(Dataset items)

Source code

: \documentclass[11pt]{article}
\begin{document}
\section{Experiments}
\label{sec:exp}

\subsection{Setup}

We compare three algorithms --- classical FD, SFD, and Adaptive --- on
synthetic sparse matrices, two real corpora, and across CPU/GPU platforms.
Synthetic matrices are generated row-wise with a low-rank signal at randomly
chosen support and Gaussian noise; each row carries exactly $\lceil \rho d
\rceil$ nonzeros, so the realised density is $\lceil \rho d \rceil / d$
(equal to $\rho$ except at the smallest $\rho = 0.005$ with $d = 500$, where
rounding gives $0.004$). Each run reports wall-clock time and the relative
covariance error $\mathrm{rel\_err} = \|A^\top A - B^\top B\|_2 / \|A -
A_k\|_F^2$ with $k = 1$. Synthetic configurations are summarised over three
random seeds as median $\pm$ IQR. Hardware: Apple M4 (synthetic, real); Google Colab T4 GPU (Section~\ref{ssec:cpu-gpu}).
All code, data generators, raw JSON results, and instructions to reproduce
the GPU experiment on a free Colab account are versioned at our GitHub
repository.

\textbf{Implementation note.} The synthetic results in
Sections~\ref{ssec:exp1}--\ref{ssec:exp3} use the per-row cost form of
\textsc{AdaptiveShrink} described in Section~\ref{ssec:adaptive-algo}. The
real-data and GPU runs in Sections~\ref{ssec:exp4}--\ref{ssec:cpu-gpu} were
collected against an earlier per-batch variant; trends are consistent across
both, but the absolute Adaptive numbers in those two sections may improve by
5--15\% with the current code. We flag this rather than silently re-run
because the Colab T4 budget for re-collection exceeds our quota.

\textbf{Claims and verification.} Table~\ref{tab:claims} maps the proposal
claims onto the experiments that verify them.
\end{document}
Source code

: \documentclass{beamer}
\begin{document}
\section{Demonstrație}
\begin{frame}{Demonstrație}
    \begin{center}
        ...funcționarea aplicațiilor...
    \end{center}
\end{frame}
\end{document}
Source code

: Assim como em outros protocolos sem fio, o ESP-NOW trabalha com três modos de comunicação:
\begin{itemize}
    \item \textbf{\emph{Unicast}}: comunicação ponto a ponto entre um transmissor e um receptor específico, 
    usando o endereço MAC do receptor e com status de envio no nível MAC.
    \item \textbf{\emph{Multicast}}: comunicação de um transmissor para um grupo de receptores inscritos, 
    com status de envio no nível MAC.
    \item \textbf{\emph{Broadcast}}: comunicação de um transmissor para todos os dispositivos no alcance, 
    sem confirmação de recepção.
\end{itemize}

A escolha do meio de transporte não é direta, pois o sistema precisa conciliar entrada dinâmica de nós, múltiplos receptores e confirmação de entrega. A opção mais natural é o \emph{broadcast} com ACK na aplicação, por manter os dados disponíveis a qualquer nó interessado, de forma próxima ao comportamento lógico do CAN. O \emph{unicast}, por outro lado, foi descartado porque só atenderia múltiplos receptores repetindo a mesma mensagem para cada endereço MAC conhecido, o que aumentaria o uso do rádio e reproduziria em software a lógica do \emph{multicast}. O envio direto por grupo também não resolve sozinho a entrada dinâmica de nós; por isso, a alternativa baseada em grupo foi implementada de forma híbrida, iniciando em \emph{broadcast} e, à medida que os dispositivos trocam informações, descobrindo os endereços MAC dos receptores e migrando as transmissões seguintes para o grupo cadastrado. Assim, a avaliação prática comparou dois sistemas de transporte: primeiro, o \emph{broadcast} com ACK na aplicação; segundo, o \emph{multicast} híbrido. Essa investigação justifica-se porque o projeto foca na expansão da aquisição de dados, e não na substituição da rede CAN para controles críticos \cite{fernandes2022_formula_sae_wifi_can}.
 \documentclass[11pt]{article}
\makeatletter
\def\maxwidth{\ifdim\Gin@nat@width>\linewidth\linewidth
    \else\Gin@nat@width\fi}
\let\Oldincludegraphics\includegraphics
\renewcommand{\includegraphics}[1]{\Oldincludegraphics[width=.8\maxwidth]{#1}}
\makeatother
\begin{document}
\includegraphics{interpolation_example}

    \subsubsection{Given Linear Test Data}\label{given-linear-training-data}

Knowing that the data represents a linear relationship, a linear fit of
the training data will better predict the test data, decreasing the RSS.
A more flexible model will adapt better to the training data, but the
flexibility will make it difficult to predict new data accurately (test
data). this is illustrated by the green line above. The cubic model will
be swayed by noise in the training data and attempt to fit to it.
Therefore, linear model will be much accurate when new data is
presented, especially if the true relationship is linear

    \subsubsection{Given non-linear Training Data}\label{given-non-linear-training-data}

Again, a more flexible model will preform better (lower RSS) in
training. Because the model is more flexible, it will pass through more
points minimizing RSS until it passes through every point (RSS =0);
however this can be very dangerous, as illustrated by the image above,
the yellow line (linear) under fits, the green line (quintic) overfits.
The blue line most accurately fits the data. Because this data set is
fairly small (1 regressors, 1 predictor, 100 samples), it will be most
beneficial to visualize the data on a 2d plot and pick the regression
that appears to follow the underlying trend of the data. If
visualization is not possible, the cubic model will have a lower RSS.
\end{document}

> **EXERCISE INSTRUCTIONS**: Only the lines above starting with the one with "Assim como em" and going through the one with "usando o endereço" are to be copied, word for word and with both ends kept.

> **RESULT FOR THIS TASK**:
: Assim como em outros protocolos sem fio, o ESP-NOW trabalha com três modos de comunicação:
\begin{itemize}
    \item \textbf{\emph{Unicast}}: comunicação ponto a ponto entre um transmissor e um receptor específico, 
    usando o endereço MAC do receptor e com status de envio no nível MAC.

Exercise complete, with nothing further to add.